### [What to produce]
Of all the lines below, return only those starting with the line holding "research about it" and going on through the line holding "A **Minimum Viable", exactly as written.

==================================================

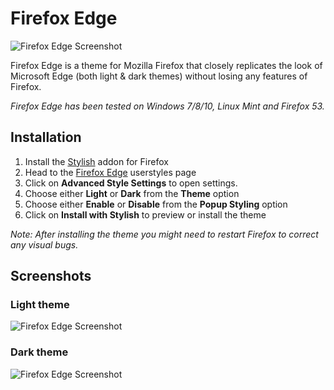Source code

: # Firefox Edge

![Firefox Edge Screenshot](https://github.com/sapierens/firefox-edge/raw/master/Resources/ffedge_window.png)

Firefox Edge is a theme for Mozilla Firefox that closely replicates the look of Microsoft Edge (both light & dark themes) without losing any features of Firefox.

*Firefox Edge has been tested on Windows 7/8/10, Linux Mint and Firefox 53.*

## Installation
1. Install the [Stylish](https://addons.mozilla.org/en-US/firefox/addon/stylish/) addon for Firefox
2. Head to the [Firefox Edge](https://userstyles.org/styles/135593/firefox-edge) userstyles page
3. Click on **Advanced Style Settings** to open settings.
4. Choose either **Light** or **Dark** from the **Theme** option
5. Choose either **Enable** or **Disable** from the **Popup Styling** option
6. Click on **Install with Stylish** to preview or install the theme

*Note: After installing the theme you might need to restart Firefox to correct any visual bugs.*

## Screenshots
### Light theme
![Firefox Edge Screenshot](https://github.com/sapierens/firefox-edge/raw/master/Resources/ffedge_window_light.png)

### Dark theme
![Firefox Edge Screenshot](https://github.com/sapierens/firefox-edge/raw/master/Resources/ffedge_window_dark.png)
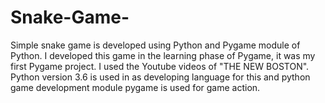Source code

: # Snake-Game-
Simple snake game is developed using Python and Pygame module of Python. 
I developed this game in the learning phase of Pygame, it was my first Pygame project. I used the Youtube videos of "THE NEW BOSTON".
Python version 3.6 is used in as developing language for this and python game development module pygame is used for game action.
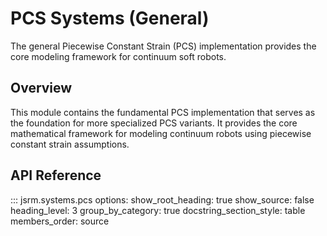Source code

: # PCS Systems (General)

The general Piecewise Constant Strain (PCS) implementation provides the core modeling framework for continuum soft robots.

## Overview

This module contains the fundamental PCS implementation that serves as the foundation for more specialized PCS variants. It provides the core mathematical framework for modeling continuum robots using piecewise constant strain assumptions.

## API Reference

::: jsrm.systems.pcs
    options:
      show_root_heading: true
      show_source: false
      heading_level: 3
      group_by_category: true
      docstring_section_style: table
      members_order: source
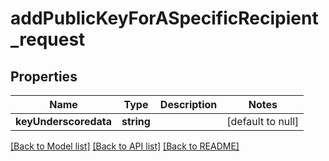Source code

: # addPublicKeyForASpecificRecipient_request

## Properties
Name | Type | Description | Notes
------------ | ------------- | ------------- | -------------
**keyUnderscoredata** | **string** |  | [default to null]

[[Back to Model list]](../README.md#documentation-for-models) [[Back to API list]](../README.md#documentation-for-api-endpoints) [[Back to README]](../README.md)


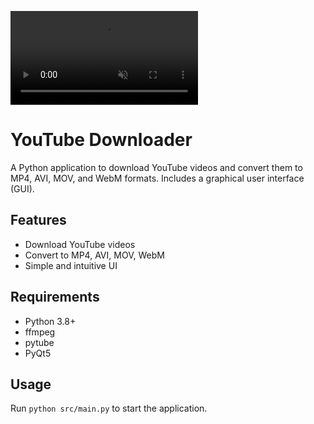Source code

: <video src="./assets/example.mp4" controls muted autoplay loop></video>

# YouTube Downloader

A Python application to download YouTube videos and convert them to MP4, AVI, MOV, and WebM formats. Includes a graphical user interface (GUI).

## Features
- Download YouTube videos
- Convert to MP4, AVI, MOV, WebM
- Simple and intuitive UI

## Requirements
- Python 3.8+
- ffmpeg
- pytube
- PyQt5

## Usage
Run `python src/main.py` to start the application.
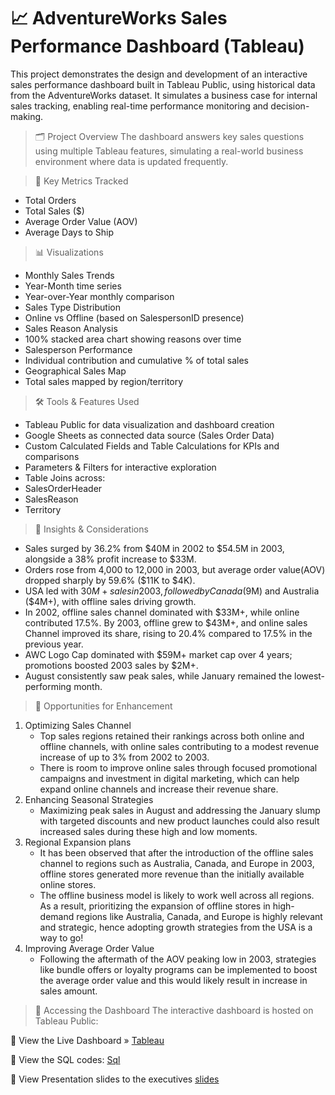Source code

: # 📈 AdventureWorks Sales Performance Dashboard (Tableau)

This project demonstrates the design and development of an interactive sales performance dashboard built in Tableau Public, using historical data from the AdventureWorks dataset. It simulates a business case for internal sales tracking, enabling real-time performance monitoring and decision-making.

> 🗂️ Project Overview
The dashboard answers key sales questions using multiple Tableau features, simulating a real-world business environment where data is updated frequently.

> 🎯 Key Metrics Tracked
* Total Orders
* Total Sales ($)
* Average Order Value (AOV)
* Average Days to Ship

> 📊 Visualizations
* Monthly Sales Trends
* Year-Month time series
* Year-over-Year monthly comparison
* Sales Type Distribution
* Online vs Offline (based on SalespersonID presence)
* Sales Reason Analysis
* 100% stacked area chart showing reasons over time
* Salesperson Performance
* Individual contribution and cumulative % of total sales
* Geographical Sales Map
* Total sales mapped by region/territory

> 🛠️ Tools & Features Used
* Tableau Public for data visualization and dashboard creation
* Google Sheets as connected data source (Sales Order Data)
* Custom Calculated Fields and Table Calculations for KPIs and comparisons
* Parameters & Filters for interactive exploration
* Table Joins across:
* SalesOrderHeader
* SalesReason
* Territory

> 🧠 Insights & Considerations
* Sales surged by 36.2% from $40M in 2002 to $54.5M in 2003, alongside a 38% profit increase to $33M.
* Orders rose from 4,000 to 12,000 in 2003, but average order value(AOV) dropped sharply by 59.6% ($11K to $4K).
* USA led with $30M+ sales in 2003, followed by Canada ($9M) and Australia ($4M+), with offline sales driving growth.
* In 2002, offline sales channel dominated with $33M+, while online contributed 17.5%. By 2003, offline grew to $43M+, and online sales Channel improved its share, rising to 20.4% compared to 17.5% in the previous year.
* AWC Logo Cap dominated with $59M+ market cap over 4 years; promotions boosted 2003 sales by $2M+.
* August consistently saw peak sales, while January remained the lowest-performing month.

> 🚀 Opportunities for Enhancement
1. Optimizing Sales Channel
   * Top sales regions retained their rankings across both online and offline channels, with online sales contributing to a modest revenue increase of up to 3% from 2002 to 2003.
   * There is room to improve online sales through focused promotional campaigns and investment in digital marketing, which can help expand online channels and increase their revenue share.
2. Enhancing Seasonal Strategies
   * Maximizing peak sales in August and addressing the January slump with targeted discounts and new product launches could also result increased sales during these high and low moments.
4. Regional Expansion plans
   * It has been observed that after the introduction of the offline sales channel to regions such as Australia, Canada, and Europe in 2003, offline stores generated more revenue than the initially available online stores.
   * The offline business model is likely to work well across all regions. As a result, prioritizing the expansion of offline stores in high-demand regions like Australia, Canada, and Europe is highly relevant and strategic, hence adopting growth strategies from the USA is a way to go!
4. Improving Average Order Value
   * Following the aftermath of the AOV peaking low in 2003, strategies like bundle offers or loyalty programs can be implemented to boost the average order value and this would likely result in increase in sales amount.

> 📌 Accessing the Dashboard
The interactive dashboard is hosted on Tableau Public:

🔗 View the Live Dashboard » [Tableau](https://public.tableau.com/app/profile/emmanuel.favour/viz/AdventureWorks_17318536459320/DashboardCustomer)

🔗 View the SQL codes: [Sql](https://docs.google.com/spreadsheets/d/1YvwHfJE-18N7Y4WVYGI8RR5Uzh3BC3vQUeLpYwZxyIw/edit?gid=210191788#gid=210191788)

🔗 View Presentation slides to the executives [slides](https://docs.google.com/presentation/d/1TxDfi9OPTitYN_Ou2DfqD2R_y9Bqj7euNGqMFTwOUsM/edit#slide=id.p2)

==================================================

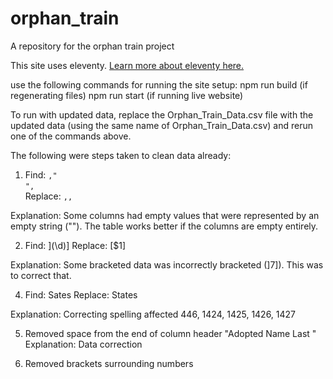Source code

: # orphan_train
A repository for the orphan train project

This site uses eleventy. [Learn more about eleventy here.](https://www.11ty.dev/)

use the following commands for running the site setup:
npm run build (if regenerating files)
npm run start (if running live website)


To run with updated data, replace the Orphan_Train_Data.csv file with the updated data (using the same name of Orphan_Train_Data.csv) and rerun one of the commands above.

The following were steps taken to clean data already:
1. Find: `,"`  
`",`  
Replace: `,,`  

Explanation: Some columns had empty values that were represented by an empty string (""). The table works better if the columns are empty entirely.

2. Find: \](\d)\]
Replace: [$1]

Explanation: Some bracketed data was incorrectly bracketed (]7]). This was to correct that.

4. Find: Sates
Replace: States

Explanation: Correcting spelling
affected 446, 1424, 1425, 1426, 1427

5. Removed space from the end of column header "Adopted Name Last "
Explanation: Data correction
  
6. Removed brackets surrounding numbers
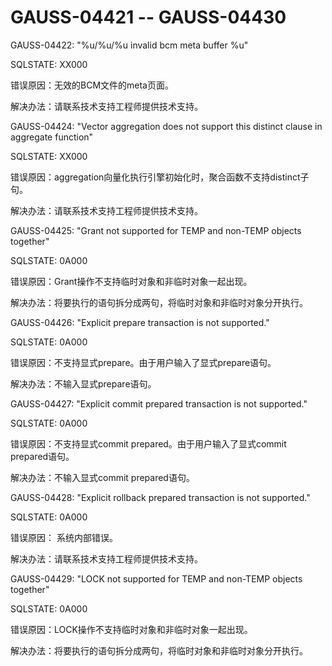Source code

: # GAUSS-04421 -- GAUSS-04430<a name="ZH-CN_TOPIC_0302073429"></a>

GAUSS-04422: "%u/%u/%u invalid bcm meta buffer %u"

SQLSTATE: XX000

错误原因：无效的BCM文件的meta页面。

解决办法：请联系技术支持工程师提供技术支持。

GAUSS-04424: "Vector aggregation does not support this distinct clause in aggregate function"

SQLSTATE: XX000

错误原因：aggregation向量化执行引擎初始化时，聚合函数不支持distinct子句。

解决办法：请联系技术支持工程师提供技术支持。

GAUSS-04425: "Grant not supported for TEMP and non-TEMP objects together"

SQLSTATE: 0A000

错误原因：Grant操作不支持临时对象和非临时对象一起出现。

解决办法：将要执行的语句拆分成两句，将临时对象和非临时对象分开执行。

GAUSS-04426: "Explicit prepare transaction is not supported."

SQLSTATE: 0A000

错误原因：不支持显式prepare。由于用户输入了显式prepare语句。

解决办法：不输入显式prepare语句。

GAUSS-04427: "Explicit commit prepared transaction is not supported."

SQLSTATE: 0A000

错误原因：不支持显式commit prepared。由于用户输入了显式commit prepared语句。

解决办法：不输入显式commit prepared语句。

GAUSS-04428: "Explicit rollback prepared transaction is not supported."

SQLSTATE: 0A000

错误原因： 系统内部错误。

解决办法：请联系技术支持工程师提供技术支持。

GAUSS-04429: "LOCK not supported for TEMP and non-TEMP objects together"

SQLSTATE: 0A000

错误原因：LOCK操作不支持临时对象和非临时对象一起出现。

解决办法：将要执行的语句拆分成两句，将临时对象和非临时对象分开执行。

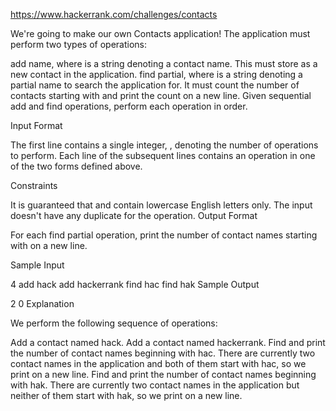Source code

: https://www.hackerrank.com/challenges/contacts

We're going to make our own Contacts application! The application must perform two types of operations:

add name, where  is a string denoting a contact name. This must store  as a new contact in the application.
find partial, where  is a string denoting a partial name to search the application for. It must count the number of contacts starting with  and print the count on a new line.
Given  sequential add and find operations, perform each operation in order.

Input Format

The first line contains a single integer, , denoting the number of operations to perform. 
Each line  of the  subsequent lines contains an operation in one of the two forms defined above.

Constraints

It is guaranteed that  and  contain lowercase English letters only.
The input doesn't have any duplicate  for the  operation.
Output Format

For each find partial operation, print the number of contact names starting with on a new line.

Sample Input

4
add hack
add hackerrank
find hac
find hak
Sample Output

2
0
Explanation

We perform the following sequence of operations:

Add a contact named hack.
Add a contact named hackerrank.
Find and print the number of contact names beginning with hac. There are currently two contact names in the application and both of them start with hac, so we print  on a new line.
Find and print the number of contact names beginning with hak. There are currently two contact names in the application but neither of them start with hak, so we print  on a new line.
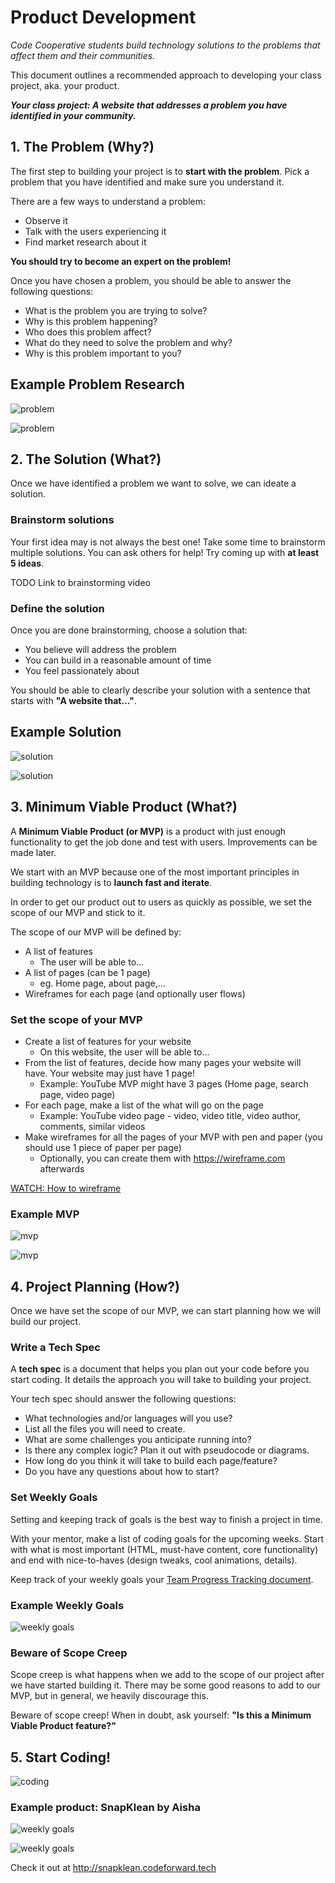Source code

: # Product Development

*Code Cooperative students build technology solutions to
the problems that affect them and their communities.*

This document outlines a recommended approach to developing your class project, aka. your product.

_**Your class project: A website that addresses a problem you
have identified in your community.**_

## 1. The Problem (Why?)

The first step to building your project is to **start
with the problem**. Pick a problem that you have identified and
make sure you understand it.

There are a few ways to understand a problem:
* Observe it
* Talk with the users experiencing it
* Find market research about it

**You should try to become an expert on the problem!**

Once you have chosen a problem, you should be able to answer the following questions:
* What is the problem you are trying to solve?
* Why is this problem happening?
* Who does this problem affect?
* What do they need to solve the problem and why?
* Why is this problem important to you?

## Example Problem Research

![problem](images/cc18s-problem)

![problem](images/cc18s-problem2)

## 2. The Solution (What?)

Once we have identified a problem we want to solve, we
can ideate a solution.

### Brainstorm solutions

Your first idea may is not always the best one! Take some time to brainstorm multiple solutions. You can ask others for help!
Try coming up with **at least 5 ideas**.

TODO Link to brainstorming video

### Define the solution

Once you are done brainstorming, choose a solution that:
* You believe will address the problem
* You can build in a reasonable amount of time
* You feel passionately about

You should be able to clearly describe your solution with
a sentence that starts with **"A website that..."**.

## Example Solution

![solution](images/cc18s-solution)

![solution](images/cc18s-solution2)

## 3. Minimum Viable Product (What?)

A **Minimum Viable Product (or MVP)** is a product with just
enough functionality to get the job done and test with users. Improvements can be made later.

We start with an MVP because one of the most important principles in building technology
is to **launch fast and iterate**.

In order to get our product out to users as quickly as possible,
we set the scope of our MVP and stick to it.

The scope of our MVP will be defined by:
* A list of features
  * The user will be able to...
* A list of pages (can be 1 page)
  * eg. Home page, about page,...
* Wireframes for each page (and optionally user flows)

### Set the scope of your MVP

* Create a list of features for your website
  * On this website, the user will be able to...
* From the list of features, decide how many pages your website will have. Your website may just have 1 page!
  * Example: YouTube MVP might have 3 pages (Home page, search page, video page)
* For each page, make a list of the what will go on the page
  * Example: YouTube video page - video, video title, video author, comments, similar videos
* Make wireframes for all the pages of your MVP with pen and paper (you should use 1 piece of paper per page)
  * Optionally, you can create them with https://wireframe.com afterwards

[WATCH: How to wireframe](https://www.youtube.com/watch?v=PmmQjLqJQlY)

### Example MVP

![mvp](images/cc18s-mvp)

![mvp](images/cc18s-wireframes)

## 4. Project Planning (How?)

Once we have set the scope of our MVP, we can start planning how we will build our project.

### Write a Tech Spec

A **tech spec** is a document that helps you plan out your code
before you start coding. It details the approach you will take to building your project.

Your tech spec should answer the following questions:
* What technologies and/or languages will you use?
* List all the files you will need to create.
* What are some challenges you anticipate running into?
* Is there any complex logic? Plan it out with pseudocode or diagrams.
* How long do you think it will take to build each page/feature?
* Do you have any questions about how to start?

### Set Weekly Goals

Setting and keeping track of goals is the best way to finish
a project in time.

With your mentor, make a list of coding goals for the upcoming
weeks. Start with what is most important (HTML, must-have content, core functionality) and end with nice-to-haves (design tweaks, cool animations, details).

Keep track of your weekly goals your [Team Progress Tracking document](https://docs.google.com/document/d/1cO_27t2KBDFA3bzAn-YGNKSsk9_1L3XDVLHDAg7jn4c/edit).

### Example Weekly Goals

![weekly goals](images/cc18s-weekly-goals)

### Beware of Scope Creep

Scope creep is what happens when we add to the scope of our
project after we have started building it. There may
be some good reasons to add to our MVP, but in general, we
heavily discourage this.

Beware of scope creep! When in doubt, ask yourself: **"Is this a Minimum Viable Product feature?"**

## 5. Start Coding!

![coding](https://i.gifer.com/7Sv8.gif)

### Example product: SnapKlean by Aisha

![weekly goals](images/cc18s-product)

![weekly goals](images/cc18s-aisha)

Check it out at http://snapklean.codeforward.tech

==================================================

### [Task output]
* Find market research about it

**You should try to become an expert on the problem!**

Once you have chosen a problem, you should be able to answer the following questions:
* What is the problem you are trying to solve?
* Why is this problem happening?
* Who does this problem affect?
* What do they need to solve the problem and why?
* Why is this problem important to you?

## Example Problem Research

![problem](images/cc18s-problem)

![problem](images/cc18s-problem2)

## 2. The Solution (What?)

Once we have identified a problem we want to solve, we
can ideate a solution.

### Brainstorm solutions

Your first idea may is not always the best one! Take some time to brainstorm multiple solutions. You can ask others for help!
Try coming up with **at least 5 ideas**.

TODO Link to brainstorming video

### Define the solution

Once you are done brainstorming, choose a solution that:
* You believe will address the problem
* You can build in a reasonable amount of time
* You feel passionately about

You should be able to clearly describe your solution with
a sentence that starts with **"A website that..."**.

## Example Solution

![solution](images/cc18s-solution)

![solution](images/cc18s-solution2)

## 3. Minimum Viable Product (What?)

A **Minimum Viable Product (or MVP)** is a product with just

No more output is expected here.